Online Trolling
Focusing on the reaction, not the action
When I was younger, I would never have described my dad as smart or intelligent. He wasn’t especially articulate or educated. At the time, like all teenagers I considered him to be a dinosaur who just didn’t get it and I frustrated the Hell out of him with my youthful arrogance and obstinance. But with hindsight I realise he had something I didn’t, wisdom and experience.
One little nugget of wisdom he gave me, which I wish I’d paid more attention to was, “If someone tries to pick a fight with you, it’s because they already know they can win. If they can’t beat you, their friends will help them. But even if you do beat them, they’ll play the victim and get you into trouble.”
He was so right. Over the years I’ve seen this tactic in relationships, work places, communities, organisations and institutes, and these days more and more frequently on social media.
I’ve said many times before what we see being played out today on a societal scale are the same tactics seen in abusive coercive relationships, and once you see it you can’t unsee it.
So what do I mean? One of the tactics abusive people use is known as ‘reactive abuse’. This works in the sense that the aggressor behaves any way they like, sometimes even to provoke. But once their target disagrees, questions or even asserts themselves the reaction is seen as the issue, not what provoked it. The aggressor is now the victim.
They have to explain themselves, apologise, and the aggressor starts provoking again, this time more confidently. This tactic can keep people in a state of fear and hypervigilance. Fear of doing or saying anything that could be misrepresented as them being the villain.
The same tactic is used by trolls on social media platforms. They ask uncomfortable loaded questions, commonly referred to as ‘gotcha’ questions and regardless of the answer, it’s seen as something to pounce on to further insult and abuse.
They make comments in order to provoke a reaction, and regardless of the reaction, no matter how reasonable you think you might be, it gets twisted and portrayed as hatred, wrong think, or whatever today’s ism or phobia is. The next thing you know their followers are piling on and adding to the attacks.

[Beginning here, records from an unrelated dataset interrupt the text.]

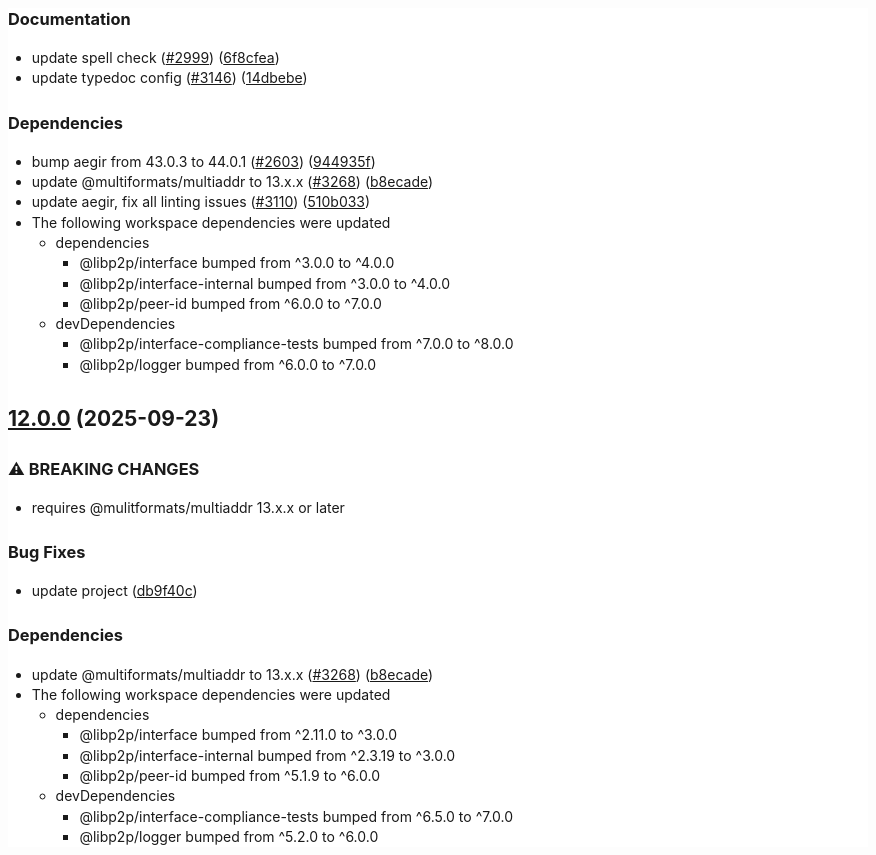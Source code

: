 
### Documentation

* update spell check ([#2999](https://github.com/libp2p/js-libp2p/issues/2999)) ([6f8cfea](https://github.com/libp2p/js-libp2p/commit/6f8cfeafb2f6ddc231a85ca369fb33cf759940f7))
* update typedoc config ([#3146](https://github.com/libp2p/js-libp2p/issues/3146)) ([14dbebe](https://github.com/libp2p/js-libp2p/commit/14dbebea8bd17addadac730afec0fa3b1cc6334a))


### Dependencies

* bump aegir from 43.0.3 to 44.0.1 ([#2603](https://github.com/libp2p/js-libp2p/issues/2603)) ([944935f](https://github.com/libp2p/js-libp2p/commit/944935f8dbcc1083e4cb4a02b49a0aab3083d3d9))
* update @multiformats/multiaddr to 13.x.x ([#3268](https://github.com/libp2p/js-libp2p/issues/3268)) ([b8ecade](https://github.com/libp2p/js-libp2p/commit/b8ecade2a725d38d11dd8df888c5abb22e14f26b))
* update aegir, fix all linting issues ([#3110](https://github.com/libp2p/js-libp2p/issues/3110)) ([510b033](https://github.com/libp2p/js-libp2p/commit/510b033f6b15358c7fae21486c3b09e730aa26cd))
* The following workspace dependencies were updated
  * dependencies
    * @libp2p/interface bumped from ^3.0.0 to ^4.0.0
    * @libp2p/interface-internal bumped from ^3.0.0 to ^4.0.0
    * @libp2p/peer-id bumped from ^6.0.0 to ^7.0.0
  * devDependencies
    * @libp2p/interface-compliance-tests bumped from ^7.0.0 to ^8.0.0
    * @libp2p/logger bumped from ^6.0.0 to ^7.0.0

## [12.0.0](https://github.com/libp2p/js-libp2p/compare/bootstrap-v11.0.47...bootstrap-v12.0.0) (2025-09-23)


### ⚠ BREAKING CHANGES

* requires @mulitformats/multiaddr 13.x.x or later

### Bug Fixes

* update project ([db9f40c](https://github.com/libp2p/js-libp2p/commit/db9f40c4fc4c230444d0f3ca79b65a0053bc35f7))


### Dependencies

* update @multiformats/multiaddr to 13.x.x ([#3268](https://github.com/libp2p/js-libp2p/issues/3268)) ([b8ecade](https://github.com/libp2p/js-libp2p/commit/b8ecade2a725d38d11dd8df888c5abb22e14f26b))
* The following workspace dependencies were updated
  * dependencies
    * @libp2p/interface bumped from ^2.11.0 to ^3.0.0
    * @libp2p/interface-internal bumped from ^2.3.19 to ^3.0.0
    * @libp2p/peer-id bumped from ^5.1.9 to ^6.0.0
  * devDependencies
    * @libp2p/interface-compliance-tests bumped from ^6.5.0 to ^7.0.0
    * @libp2p/logger bumped from ^5.2.0 to ^6.0.0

And just like in an abusive relationship where the abuser can bring something someone said a decade ago, the trolls will scroll and sift through years worth of social media posts, replies, pictures looking for anything they can use as evidence of their targets bad character, poor judgment or lack of morality.
What I can’t tell you is what to do, but if it helps I will share something I’ve learned the hard way over the years - You can’t reason with stupid. You can’t bargain or plead with toxicity, and you can’t love the malice out of some people. Some people just like to suck the joy out of other people’s lives, they bring misery. They feed off chaos, drama, conflict and frustration.
You can give an account of yourself if you want to, but you don’t have to explain yourself to people who have set out not to understand. You don’t have to apologise if you’ve nothing to apologise for. If you do, all you do is feed them and give them further ammunition.
How you deal with online harassment from trolls is up to you. Me? I just don’t engage. I leave them to it. I don’t answer insults, threats or nonsensical word salad. If they refuse to back down I always have the option of blocking them.
My final thoughts on trolls and social media pile-ons?
When toxicity, belligerence or stupidity begins to shine, the last thing you want to do is hide it under a bushel. Take a step back and let others see it in all it’s glory.



Thanks for your efforts. İt's great explanation. Social Media Trolls never ends. They always feed chaos, conflict as you said them. Just we have to change our perspective about them. For me I always feel we're same however it's not. We have to accept that thing. Anybody cannot damage ourselves. only we can damage it.